The Fokker I was a human-powered aircraft built by Dutch brothers Jan Fokker and Cor Fokker in the early 1930s. They are not related to the Dutch aviator Anthony Fokker.

==Design and development==
The aircraft was the project of Jan Fokker, and was built by him and an older brother, Cor Fokker. It was a parasol winged monoplane of conventional configuration. It had a metal framework which was welded by a third brother, Bertus. Other materials used were teak, aluminium, and canvas. The fuselage was streamlined and covered in canvas, with mica being used at the front to allow forward view. The wing was rectangular in planform, with it having a constant chord. Bracing of the wing and the tail surfaces was provided by iron wire.

Power was transmitted to the 2-bladed tractor propeller by a chainless drive system sourced from a Belgian racing bicycle. The undercarriage was fitted with three bicycle wheels. The aircraft featured three-axis control, with the ailerons and tail surfaces being made out of plywood. The control system could be operated by the pilot using two levers.

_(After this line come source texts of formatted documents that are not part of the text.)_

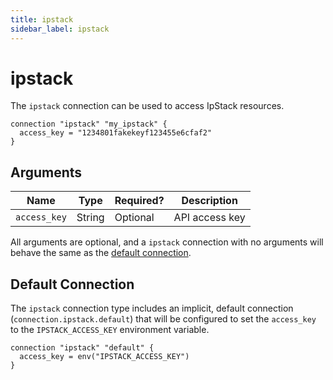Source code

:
 ```yaml
---
title: ipstack
sidebar_label: ipstack
---
```


# ipstack

The `ipstack` connection can be used to access IpStack resources.

```hcl
connection "ipstack" "my_ipstack" {
  access_key = "1234801fakekeyf123455e6cfaf2"
}
```

## Arguments

| Name         | Type   | Required? | Description    |
| ------------ | ------ | --------- | -------------- |
| `access_key` | String | Optional  | API access key |

All arguments are optional, and a `ipstack` connection with no arguments will behave the same as the [default connection](#default-connection).

## Default Connection

The `ipstack` connection type includes an implicit, default connection (`connection.ipstack.default`) that will be configured to set the `access_key` to the `IPSTACK_ACCESS_KEY` environment variable.

```hcl
connection "ipstack" "default" {
  access_key = env("IPSTACK_ACCESS_KEY")
}
```
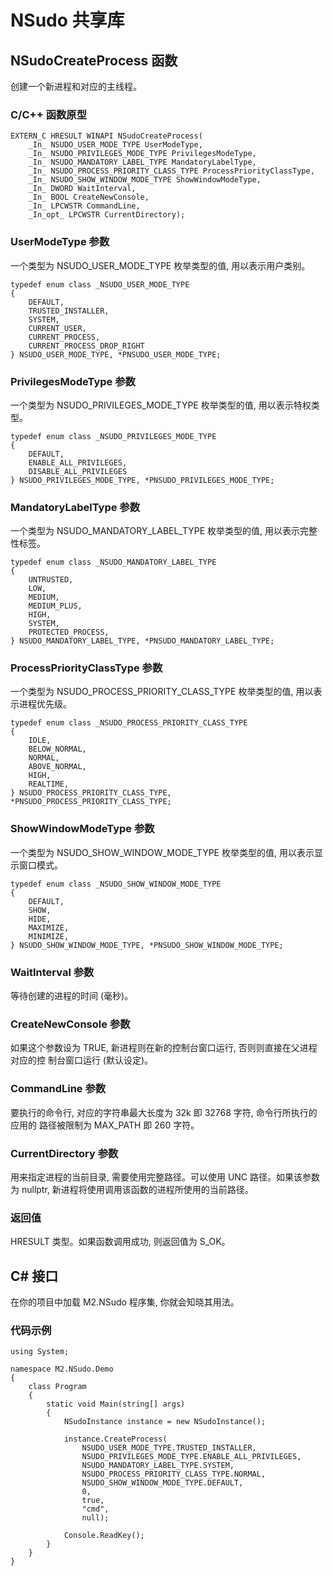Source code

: ﻿# NSudo 共享库

## NSudoCreateProcess 函数

创建一个新进程和对应的主线程。

### C/C++ 函数原型

```
EXTERN_C HRESULT WINAPI NSudoCreateProcess(
    _In_ NSUDO_USER_MODE_TYPE UserModeType,
    _In_ NSUDO_PRIVILEGES_MODE_TYPE PrivilegesModeType,
    _In_ NSUDO_MANDATORY_LABEL_TYPE MandatoryLabelType,
    _In_ NSUDO_PROCESS_PRIORITY_CLASS_TYPE ProcessPriorityClassType,
    _In_ NSUDO_SHOW_WINDOW_MODE_TYPE ShowWindowModeType,
    _In_ DWORD WaitInterval,
    _In_ BOOL CreateNewConsole,
    _In_ LPCWSTR CommandLine,
    _In_opt_ LPCWSTR CurrentDirectory);
```

### UserModeType 参数

一个类型为 NSUDO_USER_MODE_TYPE 枚举类型的值, 用以表示用户类别。

```
typedef enum class _NSUDO_USER_MODE_TYPE
{
    DEFAULT,
    TRUSTED_INSTALLER,
    SYSTEM,
    CURRENT_USER,
    CURRENT_PROCESS,
    CURRENT_PROCESS_DROP_RIGHT
} NSUDO_USER_MODE_TYPE, *PNSUDO_USER_MODE_TYPE;
```

### PrivilegesModeType 参数

一个类型为 NSUDO_PRIVILEGES_MODE_TYPE 枚举类型的值, 用以表示特权类型。

```
typedef enum class _NSUDO_PRIVILEGES_MODE_TYPE
{
    DEFAULT,
    ENABLE_ALL_PRIVILEGES,
    DISABLE_ALL_PRIVILEGES
} NSUDO_PRIVILEGES_MODE_TYPE, *PNSUDO_PRIVILEGES_MODE_TYPE;
```

### MandatoryLabelType 参数

一个类型为 NSUDO_MANDATORY_LABEL_TYPE 枚举类型的值, 用以表示完整性标签。

```
typedef enum class _NSUDO_MANDATORY_LABEL_TYPE
{
    UNTRUSTED,
    LOW,
    MEDIUM,
    MEDIUM_PLUS,
    HIGH,
    SYSTEM,
    PROTECTED_PROCESS,
} NSUDO_MANDATORY_LABEL_TYPE, *PNSUDO_MANDATORY_LABEL_TYPE;
```

### ProcessPriorityClassType 参数

一个类型为 NSUDO_PROCESS_PRIORITY_CLASS_TYPE 枚举类型的值, 用以表示进程优先级。

```
typedef enum class _NSUDO_PROCESS_PRIORITY_CLASS_TYPE
{
    IDLE,
    BELOW_NORMAL,
    NORMAL,
    ABOVE_NORMAL,
    HIGH,
    REALTIME,
} NSUDO_PROCESS_PRIORITY_CLASS_TYPE, *PNSUDO_PROCESS_PRIORITY_CLASS_TYPE;
```

### ShowWindowModeType 参数

一个类型为 NSUDO_SHOW_WINDOW_MODE_TYPE 枚举类型的值, 用以表示显示窗口模式。

```
typedef enum class _NSUDO_SHOW_WINDOW_MODE_TYPE
{
    DEFAULT,
    SHOW,
    HIDE,
    MAXIMIZE,
    MINIMIZE,
} NSUDO_SHOW_WINDOW_MODE_TYPE, *PNSUDO_SHOW_WINDOW_MODE_TYPE;
```

### WaitInterval 参数

等待创建的进程的时间 (毫秒)。

### CreateNewConsole 参数

如果这个参数设为 TRUE, 新进程则在新的控制台窗口运行, 否则则直接在父进程对应的控
制台窗口运行 (默认设定)。

### CommandLine 参数

要执行的命令行, 对应的字符串最大长度为 32k 即 32768 字符, 命令行所执行的应用的
路径被限制为 MAX_PATH 即 260 字符。

### CurrentDirectory 参数

用来指定进程的当前目录, 需要使用完整路径。可以使用 UNC 路径。如果该参数为
nullptr, 新进程将使用调用该函数的进程所使用的当前路径。

### 返回值

HRESULT 类型。如果函数调用成功, 则返回值为 S_OK。

## C# 接口

在你的项目中加载 M2.NSudo 程序集, 你就会知晓其用法。

### 代码示例

```
using System;

namespace M2.NSudo.Demo
{
    class Program
    {
        static void Main(string[] args)
        {
            NSudoInstance instance = new NSudoInstance();

            instance.CreateProcess(
                NSUDO_USER_MODE_TYPE.TRUSTED_INSTALLER,
                NSUDO_PRIVILEGES_MODE_TYPE.ENABLE_ALL_PRIVILEGES,
                NSUDO_MANDATORY_LABEL_TYPE.SYSTEM,
                NSUDO_PROCESS_PRIORITY_CLASS_TYPE.NORMAL,
                NSUDO_SHOW_WINDOW_MODE_TYPE.DEFAULT,
                0,
                true,
                "cmd",
                null);

            Console.ReadKey();
        }
    }
}
```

It was constructed in private, and took two years to complete. Prior to the aircraft being tested, in late 1930 the brothers exhibited it inside a tent, charging an entry fee for people to view the craft. The income from this allowed them to recover most of the 800 guilders spent constructing the aircraft.

==Operational history==
The first test flight took place on the evening of December 11, 1930, with Jan Fokker at the controls. The aircraft was towed behind an automobile, lifting off at 40 km, but then lost control and crashed into a grove of spruce trees.

The next test flight took place on April 6, 1931. With Jan Fokker again at the controls, the aircraft took off by rolling down from an elevated starting point, and landed on an adjacent beach, whereupon it became stuck in the silt. Further testing of the aircraft was due to take place in the Summer of 1931, but it was discovered vandals had sawn through the metal framework. The project was then abandoned.